P.S. Regardless of the fantasy about having thousands of hydrogen reforming stations all over the country (obviating the need to transship hydrogen), any vehicle that used hydrogen would have to carry a supply with it, so you're still talking about a very difficult problem. And running a network of natural gas to every filling station is no picnic either. Especially since no one seems to want LNG up and down the US coasts; if we shift from oil to less-dense natural gas, we are going to be importing LNG day and night just to keep up (if we can afford it) with our "hydrogen" economy.

My father worked on hydrogen vehicles for the US Post Office in the 70s; very little has changed since then because the problems are fundamental to the task -- trapping a very light, very small, highly reactive element in a mesh of much, much bigger molecules. It's like trying to catch mosquitoes with a fish net. The weight penalty of the storage tanks (whether they be conventional tanks or one of the solid-state storage devices that try to put the hydrogen into the interstitial gaps in the solid matrix) alone kills hydrogen vehicles for all practical purposes.

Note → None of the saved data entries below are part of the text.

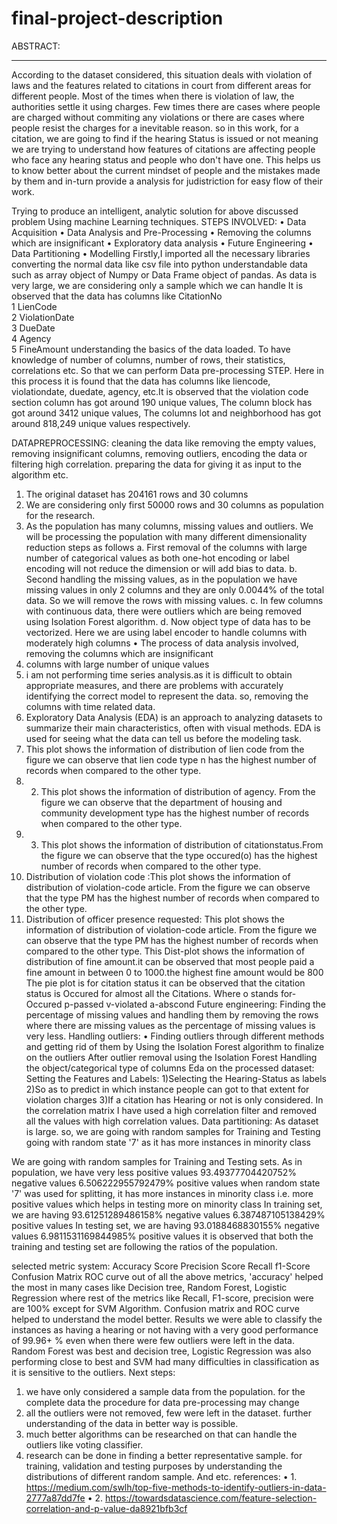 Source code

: # final-project-description
ABSTRACT:
________________________________________
According to the dataset considered, this situation deals with violation of laws and the features related to citations in court from different areas for different people. Most of the times when there is violation of law, the authorities settle it using charges. Few times there are cases where people are charged without commiting any violations or there are cases where people resist the charges for a inevitable reason. so in this work, for a citation, we are going to find if the hearing Status is issued or not meaning we are trying to understand how features of citations are affecting people who face any hearing status and people who don't have one. This helps us to know better about the current mindset of people and the mistakes made by them and in-turn provide a analysis for judistriction for easy flow of their work.

Trying to produce an intelligent, analytic solution for above discussed problem Using machine Learning techniques.
STEPS INVOLVED:
•	Data Acquisition
•	Data Analysis and Pre-Processing
•	Removing the columns which are insignificant
•	Exploratory data analysis
•	Future Engineering
•	Data Partitioning 
•	Modelling
Firstly,I imported all the necessary libraries 
converting the normal data like csv file into python understandable data such as array object of Numpy or Data Frame object of pandas. 
As data is very large, we are considering only a sample which we can handle
It is observed that the data has columns like 
     CitationNo                  
 1   LienCode                    
 2   ViolationDate               
 3   DueDate                     
 4   Agency                       
 5   FineAmount
understanding the basics of the data loaded. To have knowledge of number of columns, number of rows, their statistics, correlations etc. So that we can perform Data pre-processing STEP.
Here in this process it is found that the data has columns like liencode, violationdate, duedate, agency, etc.It is observed that the violation code section column has got around 190 unique values, The column block has got around 3412 unique values, The columns lot and neighborhood has got around 818,249 unique values respectively.

 DATAPREPROCESSING:
cleaning the data like removing the empty values, removing insignificant columns, removing outliers, encoding the data or filtering high correlation. preparing the data for giving it as input to the algorithm etc.   

1.	The original dataset has 204161 rows and 30 columns
2.	We are considering only first 50000 rows and 30 columns as population for the research.
3.	As the population has many columns, missing values and outliers. We will  be processing the population with many different dimensionality reduction steps as follows
a.	First removal of the columns with large number of categorical values as both one-hot encoding or label encoding will not reduce the dimension or will add bias to data.
b.	Second handling the missing values, as in the population we have missing values in only 2 columns and they are only 0.0044%  of the total data. So we will remove the rows with missing values.
c.	In few columns with continuous data, there were outliers which are being removed using Isolation Forest algorithm.
d.	Now object type of data has to be vectorized. Here we are using label encoder to handle columns with moderately high columns 
•	The process of data analysis involved, removing the columns which are insignificant
1.	columns with large number of unique values
2.	i am not performing time series analysis.as it is difficult to obtain appropriate measures, and there are problems with accurately identifying the correct model to represent the data. so, removing the columns with time related data.
3.	Exploratory Data Analysis (EDA) is an approach to analyzing datasets to summarize their main characteristics, often with visual methods. EDA is used for seeing what the data can tell us before the modeling task.
4.	This plot shows the information of distribution of lien code from the figure we can observe that lien code type n has the highest number of records when compared to the other type.
5.	2) This plot shows the information of distribution of agency. From the figure we can observe that the department of housing and community development type has the highest number of records when compared to the other type.
6.	3) This plot shows the information of distribution of citationstatus.From the figure we can observe that the type occured(o) has the highest number of records when compared to the other type.
7.	Distribution of violation code :This plot shows the information of distribution of violation-code article. From the figure we can observe that the type PM has the highest number of records when compared to the other type.
8.	Distribution of officer presence requested: This plot shows the information of distribution of violation-code article. From the figure we can observe that the type PM has the highest number of records when compared to the other type.
This Dist-plot shows the information of distribution of fine amount.it can be observed that most people paid a fine amount in between 0 to 1000.the highest fine amount would be 800
The pie plot is for citation status it can be observed that the citation status is  Occured for almost all the Citations. Where o stands for-Occured p-passed v-violated a-abscond
Future engineering:
Finding the percentage of missing values and handling them by removing the rows where there are missing values as the percentage of missing values is very less.
Handling outliers:
•	Finding outliers through different methods and getting rid of them by Using the Isolation Forest algorithm to finalize on the outliers
After outlier removal using the Isolation Forest
Handling the object/categorical type of columns
Eda on the processed dataset:
Setting the Features and Labels:
1)Selecting the Hearing-Status as labels 
2)So as to predict in which instance people can got to that extent for violation charges
3)If a citation has Hearing or not is only considered.
In the correlation matrix I have used a high correlation filter and removed all the values with high correlation values.
Data partitioning: 
As dataset is large. so, we are going with random samples for Training and Testing going with random state '7' as it has more instances in minority class

We are going with random samples for Training and Testing sets.
As in population, we have very less positive values
93.49377704420752% negative values
6.506222955792479% positive values
when random state '7' was used for splitting, it has more instances in minority class i.e. more positive values which helps in testing more on minority class
In training set, we are having
93.61251289486158% negative values
6.387487105138429% positive values
In testing set, we are having
93.0188468830155% negative values
6.9811531169844985% positive values
it is observed that both the training and testing set are following the ratios of the population.

selected metric system:
Accuracy Score
Precision Score
Recall
f1-Score
Confusion Matrix
ROC curve
out of all the above metrics, 'accuracy' helped the most in many cases like Decision tree, Random Forest, Logistic Regression where rest of the metrics like Recall, F1-score, precision were are 100% except for SVM Algorithm. Confusion matrix and ROC curve helped to understand the model better.
Results
we were able to classify the instances as having a hearing or not having with a very good performance of 99.96+ % even when there were few outliers were left in the data. Random Forest was best and decision tree, Logistic Regression was also performing close to best and SVM had many difficulties in classification as it is sensitive to the outliers.
Next steps:
1.	we have only considered a sample data from the population. for the complete data the procedure for data pre-processing may change
2.	all the outliers were not removed, few were left in the dataset. further understanding of the data in better way is possible.
3.	much better algorithms can be researched on that can handle the outliers like voting classifier.
4.	research can be done in finding a better representative sample. for training, validation and testing purposes by understanding the distributions of different random sample. And etc.
references:
•	1. https://medium.com/swlh/top-five-methods-to-identify-outliers-in-data-2777a87dd7fe
•	2. https://towardsdatascience.com/feature-selection-correlation-and-p-value-da8921bfb3cf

Sherwood, I see you arrived to trumpet the status quo nonsense.
Your description says absolutely nothing about the the topic.
Instead you toss out the tired mischaracteriation of transportation criticism.
One that fits the easy way to dismiss it.

"Packed uses – Packed trains - Thousand of cyclists with the numbers growing every day"

That would have zero impact on a fuel shortage here in the Portland region.

Declining supplies are from declining production brought about by the anti-car zealots such as you.
"People walking in nice new neighborhoods“?

What new neighborhoods? The Pearl? Or how about that wonderful mini-city Cascade Station? The auto oriented big box strip mall.
This tried and failed mixed use TOD density approach is a fantasy as any substitute for the fuel supply demand.

Tigard looks just like the rest of the region,,,, Beaverton to Gresham, and Metro's chaos planning promises to make it all even more like LA (or Atlanta) every day while claiming they are avoding that very outcome. It's a way to never admit huge failures such as Cascade Station, SoWa and the Beaverton Round.

A few bucks spent painting bike lanes provides no measurable benefit to the regional trasnsportastion system.
And Portland doesn't top all the “best places” lists.